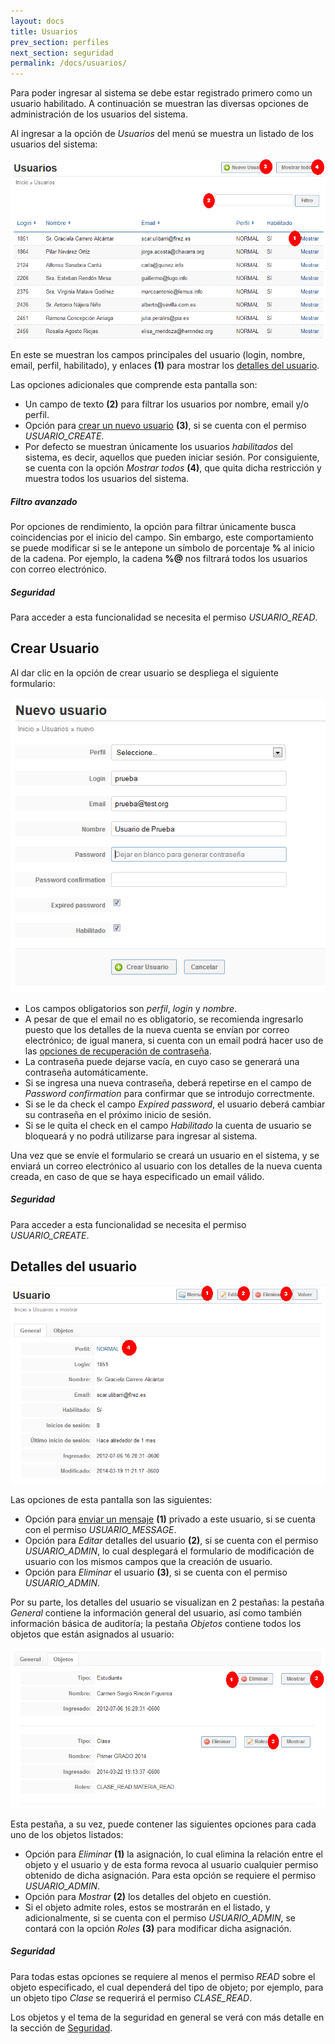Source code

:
 ```yaml
---
layout: docs
title: Usuarios
prev_section: perfiles
next_section: seguridad
permalink: /docs/usuarios/
---
```


Para poder ingresar al sistema se debe estar registrado primero como un usuario habilitado. A continuación se muestran las diversas opciones
de administración de los usuarios del sistema.

Al ingresar a la opción de *Usuarios* del menú se muestra un listado de los usuarios del sistema:

![listado](/img/docs/usuarios_index.png)

En este se muestran los campos principales del usuario (login, nombre, email, perfil, habilitado), y enlaces **(1)** para mostrar los
[detalles del usuario](#detalles_del_usuario).

Las opciones adicionales que comprende esta pantalla son: 

- Un campo de texto **(2)** para filtrar los usuarios por nombre, email y/o perfil.
- Opción para [crear un nuevo usuario](#crear_usuario) **(3)**, si se cuenta con el permiso *USUARIO_CREATE*.
- Por defecto se muestran únicamente los usuarios *habilitados* del sistema, es decir, aquellos que pueden iniciar sesión. Por consiguiente,
  se cuenta con la opción *Mostrar todos* **(4)**, que quita dicha restricción y muestra todos los usuarios del sistema.

<div class="note">
  <h5>Filtro avanzado</h5>
  <p>Por opciones de rendimiento, la opción para filtrar únicamente busca coincidencias por el inicio del campo. Sin embargo, este comportamiento
    se puede modificar si se le antepone un símbolo de porcentaje <b>%</b> al inicio de la cadena. Por ejemplo, la cadena <b>%@</b> nos filtrará
    todos los usuarios con correo electrónico.</p>
</div>

<div class="note info">
  <h5>Seguridad</h5>
  <p>Para acceder a esta funcionalidad se necesita el permiso <i>USUARIO_READ</i>.</p>
</div>

## Crear Usuario

Al dar clic en la opción de crear usuario se despliega el siguiente formulario:

![crear](/img/docs/usuarios_new.png)

- Los campos obligatorios son *perfil*, *login* y *nombre*.
- A pesar de que el email no es obligatorio, se recomienda ingresarlo puesto que los detalles de la nueva cuenta se envían por correo electrónico;
  de igual manera, si cuenta con un email podrá hacer uso de las [opciones de recuperación de contraseña](/docs/login/#olvido_de_contrasea).
- La contraseña puede dejarse vacía, en cuyo caso se generará una contraseña automáticamente.
- Si se ingresa una nueva contraseña, deberá repetirse en el campo de *Password confirmation* para confirmar que se introdujo correctmente.
- Si se le da check el campo *Expired password*, el usuario deberá cambiar su contraseña en el próximo inicio de sesión.
- Si se le quita el check en el campo *Habilitado* la cuenta de usuario se bloqueará y no podrá utilizarse para ingresar al sistema.

Una vez que se envíe el formulario se creará un usuario en el sistema, y se enviará un correo electrónico al usuario con los detalles de la
nueva cuenta creada, en caso de que se haya especificado un email válido.

<div class="note info">
  <h5>Seguridad</h5>
  <p>Para acceder a esta funcionalidad se necesita el permiso <i>USUARIO_CREATE</i>.</p>
</div>

## Detalles del usuario

![detalles](/img/docs/usuario_show.png)

Las opciones de esta pantalla son las siguientes:

- Opción para [enviar un mensaje](/docs/mensajes/#crear_mensaje) **(1)** privado a este usuario, si se cuenta con el permiso *USUARIO_MESSAGE*.
- Opción para *Editar* detalles del usuario **(2)**, si se cuenta con el permiso *USUARIO_ADMIN*, lo cual desplegará el formulario de modificación
  de usuario con los mismos campos que la creación de usuario.
- Opción para *Eliminar* el usuario **(3)**, si se cuenta con el permiso *USUARIO_ADMIN*.

Por su parte, los detalles del usuario se visualizan en 2 pestañas: la pestaña *General* contiene la información general del usuario, así como 
también información básica de auditoría; la pestaña *Objetos* contiene todos los objetos que están asignados al usuario:

![objetos](/img/docs/usuarios_show_objetos.png)

Esta pestaña, a su vez, puede contener las siguientes opciones para cada uno de los objetos listados:

- Opción para *Eliminar* **(1)** la asignación, lo cual elimina la relación entre el objeto y el usuario y de esta forma revoca al usuario cualquier permiso
  obtenido de dicha asignación. Para esta opción se requiere el permiso *USUARIO_ADMIN*.
- Opción para *Mostrar* **(2)** los detalles del objeto en cuestión.
- Si el objeto admite roles, estos se mostrarán en el listado, y adicionalmente, si se cuenta con el permiso *USUARIO_ADMIN*, se contará con la opción
  *Roles* **(3)** para modificar dicha asignación.

<div class="note info">
  <h5>Seguridad</h5>
  <p>Para todas estas opciones se requiere al menos el permiso <i>READ</i> sobre el objeto especificado, el cual dependerá del tipo de objeto; por ejemplo,
    para un objeto tipo <i>Clase</i> se requerirá el permiso <i>CLASE_READ</i>.</p>
</div>

Los objetos y el tema de la seguridad en general se verá con más detalle en la sección de [Seguridad](/docs/seguridad/).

Problem details: The lines you return should be those above that contain the word "acceder", every one of them.

Completed exercise:
  <p>Para acceder a esta funcionalidad se necesita el permiso <i>USUARIO_READ</i>.</p>
  <p>Para acceder a esta funcionalidad se necesita el permiso <i>USUARIO_CREATE</i>.</p>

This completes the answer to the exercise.